• [Problem details]: Filter the data for "processing" and copy matching lines.

• [Extracted records]:
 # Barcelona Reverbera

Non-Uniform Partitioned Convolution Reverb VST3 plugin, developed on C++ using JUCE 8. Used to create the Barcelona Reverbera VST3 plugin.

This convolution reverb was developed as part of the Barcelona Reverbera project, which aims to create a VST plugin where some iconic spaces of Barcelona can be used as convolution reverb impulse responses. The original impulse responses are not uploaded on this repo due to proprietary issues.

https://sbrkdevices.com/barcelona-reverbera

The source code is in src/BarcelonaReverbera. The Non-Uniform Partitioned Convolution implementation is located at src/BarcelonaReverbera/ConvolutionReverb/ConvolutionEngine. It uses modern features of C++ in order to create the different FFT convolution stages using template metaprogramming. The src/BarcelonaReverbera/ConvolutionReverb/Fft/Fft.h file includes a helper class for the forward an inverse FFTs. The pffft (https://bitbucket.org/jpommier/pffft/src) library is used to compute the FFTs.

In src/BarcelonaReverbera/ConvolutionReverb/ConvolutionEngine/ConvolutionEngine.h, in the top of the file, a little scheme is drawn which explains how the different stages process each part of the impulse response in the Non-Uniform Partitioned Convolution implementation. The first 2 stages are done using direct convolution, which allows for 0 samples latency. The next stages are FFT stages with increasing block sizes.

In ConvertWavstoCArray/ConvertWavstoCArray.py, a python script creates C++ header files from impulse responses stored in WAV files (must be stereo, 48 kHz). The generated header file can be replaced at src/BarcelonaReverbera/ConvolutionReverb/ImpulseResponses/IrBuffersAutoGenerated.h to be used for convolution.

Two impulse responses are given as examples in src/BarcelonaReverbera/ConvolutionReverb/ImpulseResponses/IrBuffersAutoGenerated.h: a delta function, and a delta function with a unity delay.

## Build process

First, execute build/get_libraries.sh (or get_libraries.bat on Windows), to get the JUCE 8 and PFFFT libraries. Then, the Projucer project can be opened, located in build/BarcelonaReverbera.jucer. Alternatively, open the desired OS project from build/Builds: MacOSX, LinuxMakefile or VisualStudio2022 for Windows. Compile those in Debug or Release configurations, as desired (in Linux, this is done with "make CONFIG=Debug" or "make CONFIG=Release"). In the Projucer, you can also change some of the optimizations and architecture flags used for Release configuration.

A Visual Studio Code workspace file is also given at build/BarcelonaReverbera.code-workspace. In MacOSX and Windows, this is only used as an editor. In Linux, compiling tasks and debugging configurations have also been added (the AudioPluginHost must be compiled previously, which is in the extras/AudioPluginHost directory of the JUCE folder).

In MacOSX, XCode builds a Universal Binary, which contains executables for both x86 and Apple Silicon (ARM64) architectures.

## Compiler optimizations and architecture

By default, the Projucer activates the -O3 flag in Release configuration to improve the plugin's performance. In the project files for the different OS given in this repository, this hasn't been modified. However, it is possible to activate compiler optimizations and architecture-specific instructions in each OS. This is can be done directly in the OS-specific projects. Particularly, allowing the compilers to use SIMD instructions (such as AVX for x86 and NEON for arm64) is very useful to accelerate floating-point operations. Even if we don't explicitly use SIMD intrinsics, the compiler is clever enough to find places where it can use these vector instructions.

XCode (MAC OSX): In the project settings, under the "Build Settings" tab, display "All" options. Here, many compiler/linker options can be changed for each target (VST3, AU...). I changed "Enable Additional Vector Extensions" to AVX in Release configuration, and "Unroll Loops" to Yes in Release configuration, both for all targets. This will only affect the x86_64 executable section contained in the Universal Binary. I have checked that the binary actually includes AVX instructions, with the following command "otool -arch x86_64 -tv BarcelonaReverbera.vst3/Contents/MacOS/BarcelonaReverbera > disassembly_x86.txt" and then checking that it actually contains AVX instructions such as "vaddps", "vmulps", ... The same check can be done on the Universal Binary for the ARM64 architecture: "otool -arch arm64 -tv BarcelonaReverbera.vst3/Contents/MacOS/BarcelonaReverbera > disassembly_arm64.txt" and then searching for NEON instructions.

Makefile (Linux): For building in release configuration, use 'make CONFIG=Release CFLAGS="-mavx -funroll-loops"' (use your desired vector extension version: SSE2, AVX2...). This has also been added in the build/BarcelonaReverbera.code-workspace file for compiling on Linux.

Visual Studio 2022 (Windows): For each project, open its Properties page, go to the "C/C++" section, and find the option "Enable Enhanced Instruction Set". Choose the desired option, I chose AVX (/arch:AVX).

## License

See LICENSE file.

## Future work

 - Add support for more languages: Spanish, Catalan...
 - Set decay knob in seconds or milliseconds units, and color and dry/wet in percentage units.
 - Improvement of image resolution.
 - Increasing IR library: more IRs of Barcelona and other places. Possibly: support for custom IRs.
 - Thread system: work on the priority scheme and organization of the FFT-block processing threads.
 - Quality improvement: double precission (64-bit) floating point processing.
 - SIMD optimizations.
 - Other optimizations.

==

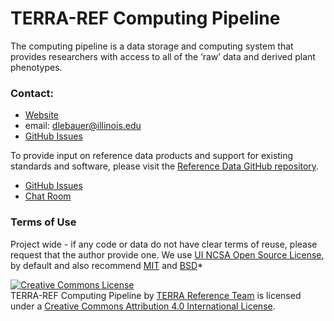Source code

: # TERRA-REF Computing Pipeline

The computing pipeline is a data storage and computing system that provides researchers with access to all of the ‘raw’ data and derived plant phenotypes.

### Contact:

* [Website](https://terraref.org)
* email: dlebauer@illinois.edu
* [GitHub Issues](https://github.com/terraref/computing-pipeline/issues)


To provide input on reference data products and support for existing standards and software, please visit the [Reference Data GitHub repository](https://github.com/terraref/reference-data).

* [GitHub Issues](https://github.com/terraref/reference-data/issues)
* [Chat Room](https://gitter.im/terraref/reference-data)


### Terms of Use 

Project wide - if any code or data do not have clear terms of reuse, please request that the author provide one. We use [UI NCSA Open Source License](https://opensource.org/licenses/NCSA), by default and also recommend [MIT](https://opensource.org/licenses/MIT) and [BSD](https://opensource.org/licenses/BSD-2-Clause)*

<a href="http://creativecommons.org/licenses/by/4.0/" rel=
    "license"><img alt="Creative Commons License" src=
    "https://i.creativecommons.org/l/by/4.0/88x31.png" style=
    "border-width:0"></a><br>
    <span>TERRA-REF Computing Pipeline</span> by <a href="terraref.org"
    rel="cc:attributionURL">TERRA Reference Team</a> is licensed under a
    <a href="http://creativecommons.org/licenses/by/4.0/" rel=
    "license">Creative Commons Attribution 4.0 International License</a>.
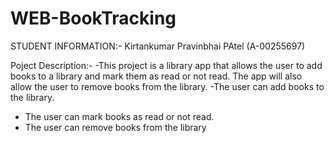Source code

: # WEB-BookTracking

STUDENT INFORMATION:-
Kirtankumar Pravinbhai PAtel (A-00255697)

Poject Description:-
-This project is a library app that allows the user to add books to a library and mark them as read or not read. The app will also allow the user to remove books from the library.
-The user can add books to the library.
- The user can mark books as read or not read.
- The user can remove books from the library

==

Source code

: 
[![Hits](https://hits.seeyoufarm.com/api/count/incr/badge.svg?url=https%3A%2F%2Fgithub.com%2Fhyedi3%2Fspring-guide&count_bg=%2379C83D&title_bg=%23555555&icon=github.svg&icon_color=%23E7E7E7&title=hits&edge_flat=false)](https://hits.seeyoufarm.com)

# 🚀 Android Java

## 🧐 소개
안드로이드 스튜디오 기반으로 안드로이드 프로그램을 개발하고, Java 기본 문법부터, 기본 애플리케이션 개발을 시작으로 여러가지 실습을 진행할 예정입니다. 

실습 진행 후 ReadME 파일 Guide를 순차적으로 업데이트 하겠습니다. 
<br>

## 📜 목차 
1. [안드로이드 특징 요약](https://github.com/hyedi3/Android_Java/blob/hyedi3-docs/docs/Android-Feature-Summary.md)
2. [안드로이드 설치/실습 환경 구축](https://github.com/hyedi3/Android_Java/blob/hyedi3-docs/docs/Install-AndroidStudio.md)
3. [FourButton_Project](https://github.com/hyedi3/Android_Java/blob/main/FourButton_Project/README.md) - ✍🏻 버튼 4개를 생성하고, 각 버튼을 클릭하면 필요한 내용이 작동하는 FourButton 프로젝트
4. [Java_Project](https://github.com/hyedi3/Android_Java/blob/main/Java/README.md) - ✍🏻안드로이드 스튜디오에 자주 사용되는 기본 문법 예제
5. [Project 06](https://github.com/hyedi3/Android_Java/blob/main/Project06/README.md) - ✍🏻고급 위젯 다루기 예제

• [Task result]:
 - Thread system: work on the priority scheme and organization of the FFT-block processing threads.
 - Quality improvement: double precission (64-bit) floating point processing.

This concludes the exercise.